### To do
From the data that follows, copy every line holding the string "Exception".

##### Records supplied #####

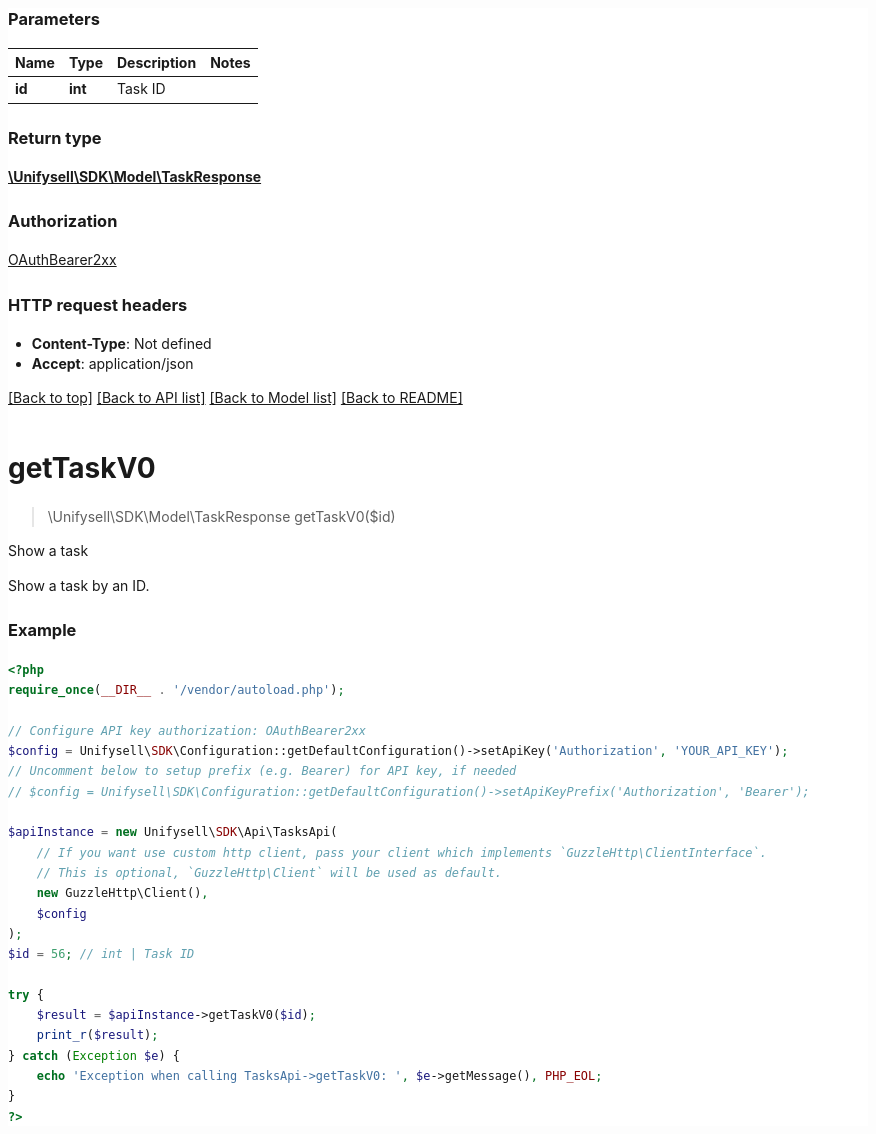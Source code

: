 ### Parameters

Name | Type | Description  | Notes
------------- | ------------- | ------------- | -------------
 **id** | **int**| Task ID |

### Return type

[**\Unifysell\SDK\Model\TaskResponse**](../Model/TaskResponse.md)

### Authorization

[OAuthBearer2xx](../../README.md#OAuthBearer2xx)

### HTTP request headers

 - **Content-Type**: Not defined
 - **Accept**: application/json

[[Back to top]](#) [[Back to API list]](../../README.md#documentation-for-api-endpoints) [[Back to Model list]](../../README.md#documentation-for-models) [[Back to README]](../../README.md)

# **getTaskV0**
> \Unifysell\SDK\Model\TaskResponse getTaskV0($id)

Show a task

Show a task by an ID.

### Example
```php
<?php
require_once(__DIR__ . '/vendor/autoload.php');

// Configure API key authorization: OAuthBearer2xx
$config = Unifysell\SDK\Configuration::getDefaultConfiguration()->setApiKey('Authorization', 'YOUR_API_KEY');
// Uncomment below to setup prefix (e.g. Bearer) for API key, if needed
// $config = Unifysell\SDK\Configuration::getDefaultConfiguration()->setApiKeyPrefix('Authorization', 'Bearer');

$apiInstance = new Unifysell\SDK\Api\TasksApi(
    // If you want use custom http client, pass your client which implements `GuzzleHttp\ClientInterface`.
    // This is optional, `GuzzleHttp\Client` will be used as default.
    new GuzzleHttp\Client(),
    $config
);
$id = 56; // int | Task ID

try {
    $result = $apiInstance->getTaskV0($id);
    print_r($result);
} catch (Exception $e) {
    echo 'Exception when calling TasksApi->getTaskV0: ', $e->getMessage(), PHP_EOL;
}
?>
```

#####

### Result of the task
} catch (Exception $e) {
    echo 'Exception when calling TasksApi->getTaskV0: ', $e->getMessage(), PHP_EOL;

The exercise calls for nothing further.